Ah, anti, anticapitaliste

Il faudrait… et comme il y a dix ou vingt ans, chaque fois que je commence une phrase au conditionnel, j’ai envie de m’arracher l’avant-bras à coups de dents ou de me mordre un oeil mais je suis trop vieux ou fatigué ou trop les deux pour ne pas savoir que conditionnel ou futur ou présent ne change rien à l’affaire. Il faudrait, il faudra, il faut, ça reste ces petites résolutions auxquelles on s’accroche pour croire quelques secondes ou semaines que le combat n’est pas perdu. Lol. Mdr. Ptdr. Tout ce que vous voudrez. Croire qu’il est possible de changer quoi que ce soit. De modifier sa trajectoire. Prendre de bonnes résolutions n’est pas une option viable.

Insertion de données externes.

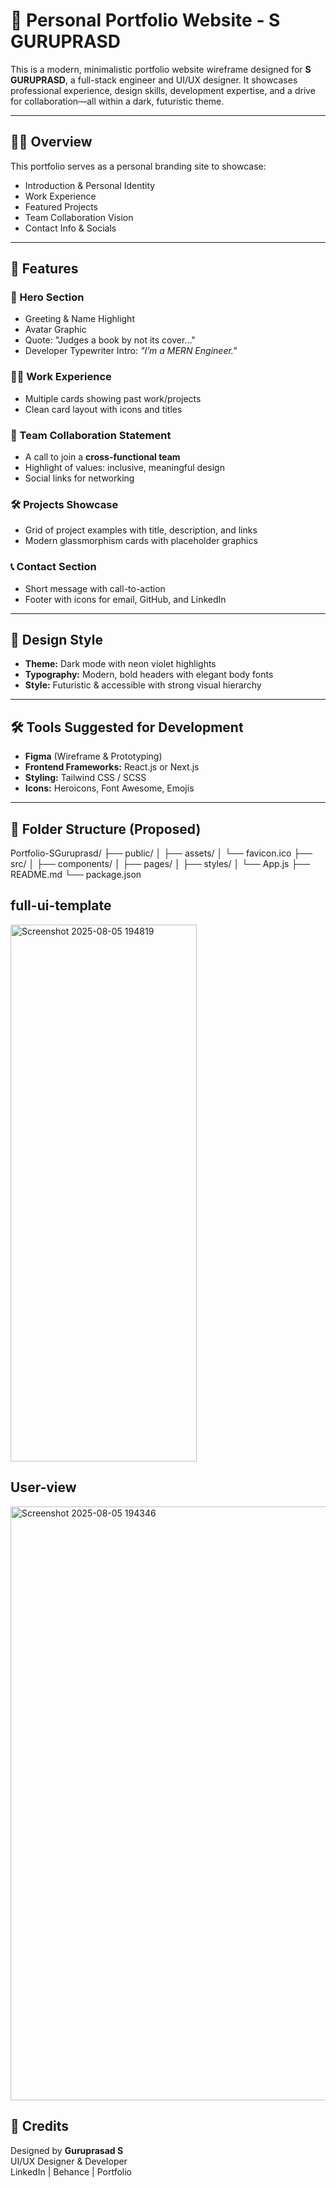 # 💼 Personal Portfolio Website - S GURUPRASD

This is a modern, minimalistic portfolio website wireframe designed for **S GURUPRASD**, a full-stack engineer and UI/UX designer. It showcases professional experience, design skills, development expertise, and a drive for collaboration—all within a dark, futuristic theme.

---

## 🧑‍💻 Overview

This portfolio serves as a personal branding site to showcase:
- Introduction & Personal Identity
- Work Experience
- Featured Projects
- Team Collaboration Vision
- Contact Info & Socials

---

## 🚀 Features

### 👋 Hero Section
- Greeting & Name Highlight
- Avatar Graphic
- Quote: "Judges a book by not its cover…"
- Developer Typewriter Intro: *"I’m a MERN Engineer."*

### 🧑‍💼 Work Experience
- Multiple cards showing past work/projects
- Clean card layout with icons and titles

### 🤝 Team Collaboration Statement
- A call to join a **cross-functional team**
- Highlight of values: inclusive, meaningful design
- Social links for networking

### 🛠️ Projects Showcase
- Grid of project examples with title, description, and links
- Modern glassmorphism cards with placeholder graphics

### 📞 Contact Section
- Short message with call-to-action
- Footer with icons for email, GitHub, and LinkedIn

---

## 🎨 Design Style

- **Theme:** Dark mode with neon violet highlights
- **Typography:** Modern, bold headers with elegant body fonts
- **Style:** Futuristic & accessible with strong visual hierarchy

---

## 🛠️ Tools Suggested for Development

- **Figma** (Wireframe & Prototyping)
- **Frontend Frameworks:** React.js or Next.js
- **Styling:** Tailwind CSS / SCSS
- **Icons:** Heroicons, Font Awesome, Emojis

---

## 📁 Folder Structure (Proposed)


Portfolio-SGuruprasd/
├── public/
│   ├── assets/
│   └── favicon.ico
├── src/
│   ├── components/
│   ├── pages/
│   ├── styles/
│   └── App.js
├── README.md
└── package.json
## full-ui-template
<img width="298" height="859" alt="Screenshot 2025-08-05 194819" src="https://github.com/user-attachments/assets/9929321f-3f4a-47cb-9f61-adb3a54d411a" />

## User-view
<img width="1663" height="950" alt="Screenshot 2025-08-05 194346" src="https://github.com/user-attachments/assets/58de3b7d-f22f-4aaf-8253-6dc5879f9797" />

## 🙌 Credits

Designed by **Guruprasad S**  
UI/UX Designer & Developer  
LinkedIn | Behance | Portfolio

Nos vies contemporaines sont tout aussi routinières et normées que celles de nos arrière-arrière-grands-parents, nous avons simplement un niveau de confort matériel plus élevé – ce qui ne veut pas dire que nous vivons mieux -, un niveau de surveillance qui ne cesse de croître et une soif de consommer du divertissement sans limites et ça tombe bien, c’est exactement ce que le système actuel nous offre, c’est bien fichu. Et ça nous plaît. Ça marche. On serait dans la rue sinon. Armes à la main, visages masqués. Prêts à en découdre. On brûlerait ordinateurs et portables sinon. Banques et assurances seraient en flammes. On ferait des potagers à la place.


source : franceculture.fr

Dormons mal, ayons peur, bouffons de la merde pas chère et chaque jour ils nous proposeront en rayon de nouvelles références, une nouvelle appli, un nouveau smartphone, une nouvelle série, et chaque jour également de nouveaux dispositifs de surveillance que nous accueillons à bras ouverts. Craintifs et repus.

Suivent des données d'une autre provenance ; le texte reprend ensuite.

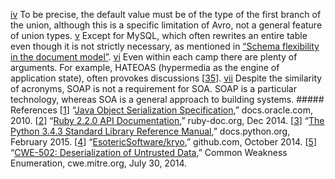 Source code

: [iv](ch04.html#idm140605776974416-marker) To be precise, the default value must be
of the type of the first branch of the union, although this is a specific limitation of
Avro, not a general feature of union types. [v](ch04.html#idm140605776834848-marker) Except for MySQL, which often
rewrites an entire table even though it is not strictly necessary, as mentioned in
[“Schema flexibility in the document model”](ch02.html#sec_datamodels_schema_flexibility). [vi](ch04.html#idm140605776770048-marker) Even within each camp there are plenty of
arguments. For example, HATEOAS (hypermedia as the engine of application
state), often provokes discussions
[[35](ch04.html#Fielding2008wj)]. [vii](ch04.html#idm140605776754080-marker) Despite the similarity of acronyms,
SOAP is not a requirement for SOA. SOAP is a particular technology, whereas SOA is a general
approach to building systems. ##### References [[1](ch04.html#JavaSerializable-marker)] “[Java
Object Serialization Specification](http://docs.oracle.com/javase/7/docs/platform/serialization/spec/serialTOC.html),” docs.oracle.com, 2010. [[2](ch04.html#RubyAPI-marker)] “[Ruby 2.2.0 API
Documentation](http://ruby-doc.org/core-2.2.0/),” ruby-doc.org, Dec 2014. [[3](ch04.html#PythonPickle-marker)] “[The
Python 3.4.3 Standard Library Reference Manual](https://docs.python.org/3/library/pickle.html),” docs.python.org, February 2015. [[4](ch04.html#JavaKryo-marker)] “[EsotericSoftware/kryo](https://github.com/EsotericSoftware/kryo),”
github.com, October 2014. [[5](ch04.html#CWE502-marker)] “[CWE-502:
Deserialization of Untrusted Data](http://cwe.mitre.org/data/definitions/502.html),” Common Weakness Enumeration, cwe.mitre.org,
July 30, 2014. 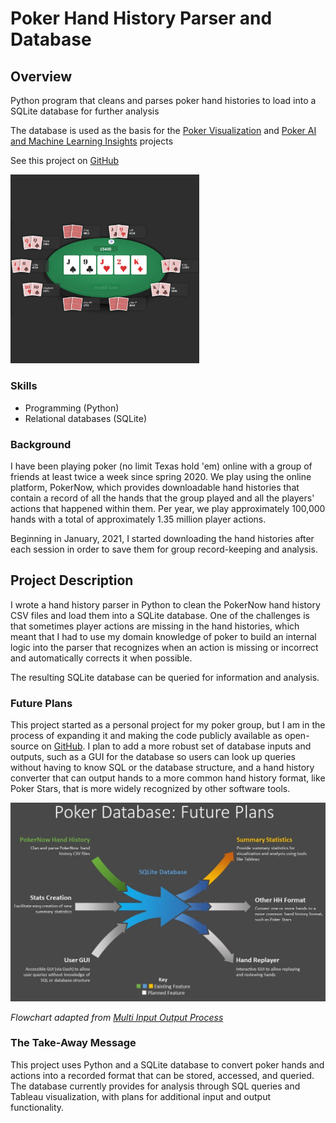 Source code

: # Poker Hand History Parser and Database

## Overview

Python program that cleans and parses poker hand histories to load into a SQLite database for further analysis

The database is used as the basis for the [Poker Visualization](visualization) and [Poker AI and Machine Learning Insights](ai) projects

See this project on [GitHub](https://github.com/greglank/PokerNowHH)

<a href="https://github.com/greglank/PokerNowHH"><img src="images/poker.png" alt="Poker screenshot" width="60%"></a>

### Skills
- Programming (Python)
- Relational databases (SQLite)

### Background

I have been playing poker (no limit Texas hold 'em) online with a group of friends at least twice a week since spring 2020. We play using the online platform, PokerNow, which provides downloadable hand histories that contain a record of all the hands that the group played and all the players' actions that happened within them. Per year, we play approximately 100,000 hands with a total of approximately 1.35 million player actions.

Beginning in January, 2021, I started downloading the hand histories after each session in order to save them for group record-keeping and analysis.

## Project Description

I wrote a hand history parser in Python to clean the PokerNow hand history CSV files and load them into a SQLite database. One of the challenges is that sometimes player actions are missing in the hand histories, which meant that I had to use my domain knowledge of poker to build an internal logic into the parser that recognizes when an action is missing or incorrect and automatically corrects it when possible.

The resulting SQLite database can be queried for information and analysis.

### Future Plans

This project started as a personal project for my poker group, but I am in the process of expanding it and making the code publicly available as open-source on [GitHub](https://github.com/greglank/PokerNowHH). I plan to add a more robust set of database inputs and outputs, such as a GUI for the database so users can look up queries without having to know SQL or the database structure, and a hand history converter that can output hands to a more common hand history format, like Poker Stars, that is more widely recognized by other software tools.

<a href="images/database-flowchart.jpg"><img src="images/database-flowchart.jpg" alt="Poker database flowchart: future directions"></a>

*Flowchart adapted from [Multi Input Output Process](https://poweredtemplate.com/multi-input-output-process-80158/)*

### The Take-Away Message

This project uses Python and a SQLite database to convert poker hands and actions into a recorded format that can be stored, accessed, and queried. The database currently provides for analysis through SQL queries and Tableau visualization, with plans for additional input and output functionality.
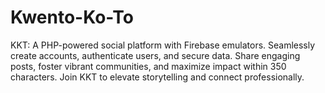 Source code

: # Kwento-Ko-To
KKT: A PHP-powered social platform with Firebase emulators. Seamlessly create accounts, authenticate users, and secure data. Share engaging posts, foster vibrant communities, and maximize impact within 350 characters. Join KKT to elevate storytelling and connect professionally.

J’étais au cinoche ce matin. Une pub Google. Qui peut savoir quand tu es chez toi, quand tu te lèves, où tu es, qui sont tes amies. Et ce n’est pas une pub second degré qui la joue Orwell, 1984, non, c’est une vraie pub et il y a des millions de vrais gens qui vont utiliser ce produit et considérer qui oui, bon, la vie privée d’accord, mais c’est pratique quand même. Et puis toi, tu as un compte facebook non ? alors ? de quel droit tu critiques ?…

Détruire ce monde n’est pas un projet réaliste, non, mais s’en extraire ne serait-ce que quelques jours par an est devenu un combat épuisant. Je lutte et je perdrai la bataille. Je recule toujours un peu plus mais chaque jour où le gamin n’a pas encore un portable est une victoire minuscule. Chaque jour sans utiliser internet est une victoire minuscule. Chaque jour sans consommer. Sans croiser un flic. Sans utiliser une carte bleue, un pass navigo, un GPS. Apprendre à se déplacer sans laisser la moindre empreinte numérique. Naviguer hors écran et hors contrôle quelques heures est encore possible, profitons-en.

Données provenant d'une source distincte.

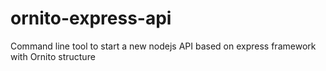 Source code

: # ornito-express-api
Command line tool to start a new nodejs API based on express framework with Ornito structure
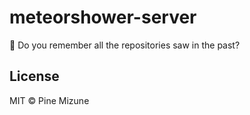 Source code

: # meteorshower-server
:star2: Do you remember all the repositories saw in the past?

## License
MIT &copy; Pine Mizune
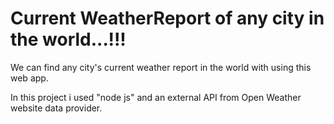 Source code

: # Current WeatherReport of any city in the world...!!!
We can find any city's current weather report in the world with using this web app.

In this project i used "node js" and an external API from Open Weather website data provider.
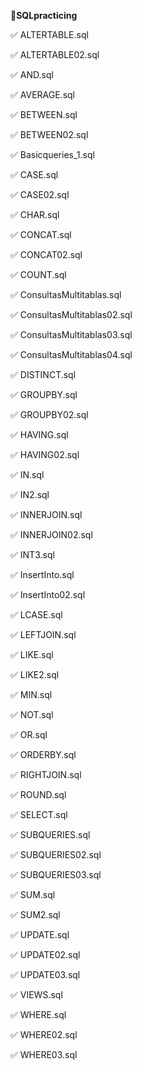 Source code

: **🧪SQLpracticing**

✅ ALTERTABLE.sql            

✅ ALTERTABLE02.sql          

✅ AND.sql                   

✅ AVERAGE.sql               

✅ BETWEEN.sql               

✅ BETWEEN02.sql             

✅ Basicqueries_1.sql        

✅ CASE.sql                  

✅ CASE02.sql                

✅ CHAR.sql                  

✅ CONCAT.sql                

✅ CONCAT02.sql              

✅ COUNT.sql                 

✅ ConsultasMultitablas.sql  

✅ ConsultasMultitablas02.sql

✅ ConsultasMultitablas03.sql

✅ ConsultasMultitablas04.sql

✅ DISTINCT.sql              

✅ GROUPBY.sql               

✅ GROUPBY02.sql             

✅ HAVING.sql                

✅ HAVING02.sql              

✅ IN.sql                    

✅ IN2.sql                   

✅ INNERJOIN.sql             

✅ INNERJOIN02.sql           

✅ INT3.sql                  

✅ InsertInto.sql            

✅ InsertInto02.sql          

✅ LCASE.sql                 

✅ LEFTJOIN.sql              

✅ LIKE.sql                  

✅ LIKE2.sql                 

✅ MIN.sql                   

✅ NOT.sql                   

✅ OR.sql                    

✅ ORDERBY.sql               

✅ RIGHTJOIN.sql             

✅ ROUND.sql                 

✅ SELECT.sql                

✅ SUBQUERIES.sql            

✅ SUBQUERIES02.sql          

✅ SUBQUERIES03.sql          

✅ SUM.sql                   

✅ SUM2.sql                  

✅ UPDATE.sql                

✅ UPDATE02.sql              

✅ UPDATE03.sql              

✅ VIEWS.sql                 

✅ WHERE.sql                 

✅ WHERE02.sql               

✅ WHERE03.sql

Ce monde dégueulasse tout. J’en viens à souhaiter plus de béton, d’écrans, de data centers, de smart cities, de lignes à grande vitesse et à haute tension, plus d’aéroport, de voitures connectées et de centrales nucléaires, et toujours plus de tourisme, perche à selfie obligatoire, plus d’hypermarchés, de parcs de loisirs géants et d’abattoirs industriels et nous serons heureux bien sûr, avec des applis sympas pour consommer encore un peu, encore un peu plus. Que ça s’accélère encore. Tant pis pour les ours blancs, les girafes. Les éléphants. C’est des conneries pour mômes tout ça, on s’en branle des girafes alors qu’un nouveau supermarché proposant la nouvelle machine Nespresso, hein, c’est autre chose quand même. C’est ce qui peut arriver de mieux je crois, que l’humain accélère son suicide.